Records from a collection:
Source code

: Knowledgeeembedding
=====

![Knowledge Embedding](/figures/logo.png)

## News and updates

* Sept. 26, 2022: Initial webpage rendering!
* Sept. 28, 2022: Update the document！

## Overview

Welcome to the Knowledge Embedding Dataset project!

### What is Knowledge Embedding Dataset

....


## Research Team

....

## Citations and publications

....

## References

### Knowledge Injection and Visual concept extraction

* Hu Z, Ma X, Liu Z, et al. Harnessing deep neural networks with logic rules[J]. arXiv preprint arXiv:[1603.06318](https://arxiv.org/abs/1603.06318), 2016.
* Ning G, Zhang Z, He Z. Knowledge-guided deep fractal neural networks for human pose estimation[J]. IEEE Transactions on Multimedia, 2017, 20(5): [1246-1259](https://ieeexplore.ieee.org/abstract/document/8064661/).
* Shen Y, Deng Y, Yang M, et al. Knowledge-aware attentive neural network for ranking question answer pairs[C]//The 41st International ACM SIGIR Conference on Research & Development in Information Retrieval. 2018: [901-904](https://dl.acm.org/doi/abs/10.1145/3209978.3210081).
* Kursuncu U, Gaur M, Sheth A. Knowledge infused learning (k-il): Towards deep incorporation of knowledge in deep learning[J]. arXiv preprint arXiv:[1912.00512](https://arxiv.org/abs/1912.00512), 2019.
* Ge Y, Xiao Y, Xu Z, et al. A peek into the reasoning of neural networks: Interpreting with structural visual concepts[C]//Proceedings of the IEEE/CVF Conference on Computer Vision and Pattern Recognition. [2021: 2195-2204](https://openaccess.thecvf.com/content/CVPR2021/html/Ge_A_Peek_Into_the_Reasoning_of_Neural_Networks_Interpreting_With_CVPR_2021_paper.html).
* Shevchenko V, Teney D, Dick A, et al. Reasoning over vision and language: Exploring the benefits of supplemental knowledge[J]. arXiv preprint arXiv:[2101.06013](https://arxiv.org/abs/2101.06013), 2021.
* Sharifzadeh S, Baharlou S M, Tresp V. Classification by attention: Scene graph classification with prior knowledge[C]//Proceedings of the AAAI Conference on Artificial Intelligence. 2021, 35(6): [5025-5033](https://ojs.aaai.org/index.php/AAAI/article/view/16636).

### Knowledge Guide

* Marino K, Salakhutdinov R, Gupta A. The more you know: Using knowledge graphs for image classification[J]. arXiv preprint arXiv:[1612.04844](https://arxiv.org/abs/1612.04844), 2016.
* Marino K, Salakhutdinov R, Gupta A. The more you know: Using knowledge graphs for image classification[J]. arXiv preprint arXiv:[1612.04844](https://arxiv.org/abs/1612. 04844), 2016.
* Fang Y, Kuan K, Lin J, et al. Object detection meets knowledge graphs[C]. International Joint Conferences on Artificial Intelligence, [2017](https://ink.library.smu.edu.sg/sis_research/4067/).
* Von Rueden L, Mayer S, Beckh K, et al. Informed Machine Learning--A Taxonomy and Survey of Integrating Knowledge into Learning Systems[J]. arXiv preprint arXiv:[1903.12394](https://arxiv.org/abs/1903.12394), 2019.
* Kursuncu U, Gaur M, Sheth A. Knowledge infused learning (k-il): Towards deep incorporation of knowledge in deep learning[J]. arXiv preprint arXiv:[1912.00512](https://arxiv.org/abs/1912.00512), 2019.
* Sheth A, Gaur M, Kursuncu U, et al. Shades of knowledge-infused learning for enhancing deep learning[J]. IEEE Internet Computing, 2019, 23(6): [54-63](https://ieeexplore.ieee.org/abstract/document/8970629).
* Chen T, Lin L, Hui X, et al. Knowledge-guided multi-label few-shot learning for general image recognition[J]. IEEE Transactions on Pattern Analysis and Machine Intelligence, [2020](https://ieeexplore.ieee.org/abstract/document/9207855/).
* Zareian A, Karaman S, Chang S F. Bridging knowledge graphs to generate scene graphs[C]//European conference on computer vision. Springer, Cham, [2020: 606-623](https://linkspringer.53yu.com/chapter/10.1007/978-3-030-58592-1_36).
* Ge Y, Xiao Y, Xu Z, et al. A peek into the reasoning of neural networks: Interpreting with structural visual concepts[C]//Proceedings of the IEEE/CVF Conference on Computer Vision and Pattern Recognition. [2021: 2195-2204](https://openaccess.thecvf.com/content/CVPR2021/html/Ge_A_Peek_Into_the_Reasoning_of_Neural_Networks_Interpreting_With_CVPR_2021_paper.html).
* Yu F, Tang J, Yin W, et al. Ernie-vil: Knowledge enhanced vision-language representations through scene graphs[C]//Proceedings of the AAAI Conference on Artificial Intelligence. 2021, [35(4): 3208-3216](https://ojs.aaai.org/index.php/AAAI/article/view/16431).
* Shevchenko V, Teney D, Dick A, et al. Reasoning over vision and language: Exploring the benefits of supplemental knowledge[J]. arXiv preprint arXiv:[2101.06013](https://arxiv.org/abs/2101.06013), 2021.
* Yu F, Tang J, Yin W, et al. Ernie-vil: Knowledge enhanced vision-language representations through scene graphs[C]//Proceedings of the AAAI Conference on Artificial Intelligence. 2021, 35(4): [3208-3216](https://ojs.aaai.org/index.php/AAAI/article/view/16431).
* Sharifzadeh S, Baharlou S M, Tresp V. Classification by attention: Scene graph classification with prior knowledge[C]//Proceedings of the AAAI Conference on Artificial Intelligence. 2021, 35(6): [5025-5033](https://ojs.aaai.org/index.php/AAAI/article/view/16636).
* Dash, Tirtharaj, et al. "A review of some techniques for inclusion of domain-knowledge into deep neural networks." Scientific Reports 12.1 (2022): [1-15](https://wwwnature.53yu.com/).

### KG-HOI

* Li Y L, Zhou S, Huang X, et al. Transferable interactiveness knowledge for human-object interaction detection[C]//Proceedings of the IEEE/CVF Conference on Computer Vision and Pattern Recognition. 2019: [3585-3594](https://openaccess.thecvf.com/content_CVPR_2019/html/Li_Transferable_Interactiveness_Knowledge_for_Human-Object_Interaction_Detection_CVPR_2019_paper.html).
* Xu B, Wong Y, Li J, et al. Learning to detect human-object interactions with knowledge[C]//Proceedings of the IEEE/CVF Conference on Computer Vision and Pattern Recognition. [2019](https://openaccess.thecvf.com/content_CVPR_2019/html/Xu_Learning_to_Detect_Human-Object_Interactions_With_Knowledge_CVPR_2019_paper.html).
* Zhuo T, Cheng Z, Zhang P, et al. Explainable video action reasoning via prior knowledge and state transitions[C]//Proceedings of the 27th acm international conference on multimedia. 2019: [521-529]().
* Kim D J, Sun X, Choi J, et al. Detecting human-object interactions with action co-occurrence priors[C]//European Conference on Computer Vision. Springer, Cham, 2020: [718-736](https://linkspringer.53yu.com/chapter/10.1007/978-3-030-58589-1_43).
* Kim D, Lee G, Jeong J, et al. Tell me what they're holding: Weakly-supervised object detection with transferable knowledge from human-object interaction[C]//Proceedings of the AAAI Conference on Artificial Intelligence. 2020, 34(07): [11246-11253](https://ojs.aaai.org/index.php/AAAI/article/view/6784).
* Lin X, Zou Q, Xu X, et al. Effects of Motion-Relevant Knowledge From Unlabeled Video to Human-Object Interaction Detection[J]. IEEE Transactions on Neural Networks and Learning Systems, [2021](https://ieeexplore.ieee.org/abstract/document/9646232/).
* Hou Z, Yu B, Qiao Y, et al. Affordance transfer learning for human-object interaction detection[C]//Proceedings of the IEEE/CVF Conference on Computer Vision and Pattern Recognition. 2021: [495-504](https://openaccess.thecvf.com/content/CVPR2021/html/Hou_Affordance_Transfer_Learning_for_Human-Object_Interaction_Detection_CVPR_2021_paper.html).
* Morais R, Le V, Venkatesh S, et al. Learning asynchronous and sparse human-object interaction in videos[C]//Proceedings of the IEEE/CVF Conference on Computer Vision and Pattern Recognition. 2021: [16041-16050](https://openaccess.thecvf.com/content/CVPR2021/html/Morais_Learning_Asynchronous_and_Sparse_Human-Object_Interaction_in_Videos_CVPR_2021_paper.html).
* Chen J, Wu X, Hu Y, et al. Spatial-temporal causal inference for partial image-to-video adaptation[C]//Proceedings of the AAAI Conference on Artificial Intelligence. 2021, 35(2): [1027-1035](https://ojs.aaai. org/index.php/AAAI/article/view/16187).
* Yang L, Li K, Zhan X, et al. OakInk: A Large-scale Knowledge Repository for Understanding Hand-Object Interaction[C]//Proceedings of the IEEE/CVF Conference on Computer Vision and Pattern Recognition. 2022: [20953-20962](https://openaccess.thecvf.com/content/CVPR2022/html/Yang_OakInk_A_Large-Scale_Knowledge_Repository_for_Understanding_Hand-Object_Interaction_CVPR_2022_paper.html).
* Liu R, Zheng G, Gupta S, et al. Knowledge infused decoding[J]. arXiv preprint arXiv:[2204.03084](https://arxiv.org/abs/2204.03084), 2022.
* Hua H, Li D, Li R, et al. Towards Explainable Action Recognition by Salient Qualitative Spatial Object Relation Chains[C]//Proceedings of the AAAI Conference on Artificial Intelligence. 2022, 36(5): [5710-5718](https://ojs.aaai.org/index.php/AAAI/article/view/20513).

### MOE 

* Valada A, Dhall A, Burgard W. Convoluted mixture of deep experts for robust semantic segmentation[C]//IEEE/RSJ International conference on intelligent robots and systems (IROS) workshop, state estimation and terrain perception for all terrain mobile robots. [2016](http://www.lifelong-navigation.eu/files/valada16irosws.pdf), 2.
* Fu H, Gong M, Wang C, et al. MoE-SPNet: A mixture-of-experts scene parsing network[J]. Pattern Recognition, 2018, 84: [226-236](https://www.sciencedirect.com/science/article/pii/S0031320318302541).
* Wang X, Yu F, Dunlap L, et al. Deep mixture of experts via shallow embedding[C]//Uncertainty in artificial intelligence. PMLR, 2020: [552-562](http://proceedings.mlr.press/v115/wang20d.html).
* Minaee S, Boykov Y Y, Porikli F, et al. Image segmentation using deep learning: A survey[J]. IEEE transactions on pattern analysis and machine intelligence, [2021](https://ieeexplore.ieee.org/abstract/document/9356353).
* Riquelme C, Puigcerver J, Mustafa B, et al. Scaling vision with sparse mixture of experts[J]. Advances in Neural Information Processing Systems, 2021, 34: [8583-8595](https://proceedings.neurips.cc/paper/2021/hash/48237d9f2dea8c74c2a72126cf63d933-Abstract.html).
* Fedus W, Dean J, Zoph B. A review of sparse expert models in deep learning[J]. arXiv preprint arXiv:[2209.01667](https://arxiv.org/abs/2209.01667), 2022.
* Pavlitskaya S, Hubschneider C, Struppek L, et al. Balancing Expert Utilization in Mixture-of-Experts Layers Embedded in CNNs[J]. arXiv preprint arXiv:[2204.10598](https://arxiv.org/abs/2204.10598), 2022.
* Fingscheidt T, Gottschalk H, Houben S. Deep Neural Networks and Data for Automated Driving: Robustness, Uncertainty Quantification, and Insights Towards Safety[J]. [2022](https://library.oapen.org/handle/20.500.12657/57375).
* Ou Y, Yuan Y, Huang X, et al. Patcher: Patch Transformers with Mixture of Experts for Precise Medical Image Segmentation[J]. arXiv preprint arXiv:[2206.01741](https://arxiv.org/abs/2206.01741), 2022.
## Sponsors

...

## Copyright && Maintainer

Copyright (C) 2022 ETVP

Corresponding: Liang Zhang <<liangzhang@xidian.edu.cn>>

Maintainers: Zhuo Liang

▶ _THE PROBLEM_
Beginning at the first line of the data above, retype each line until you reach the line containing "### Knowledge Injection", and include that one too. Add nothing else.

▶ _SOLUTION_
Source code

: Knowledgeeembedding
=====

![Knowledge Embedding](/figures/logo.png)

## News and updates

* Sept. 26, 2022: Initial webpage rendering!
* Sept. 28, 2022: Update the document！

## Overview

Welcome to the Knowledge Embedding Dataset project!

### What is Knowledge Embedding Dataset

....


## Research Team

....

## Citations and publications

....

## References

### Knowledge Injection and Visual concept extraction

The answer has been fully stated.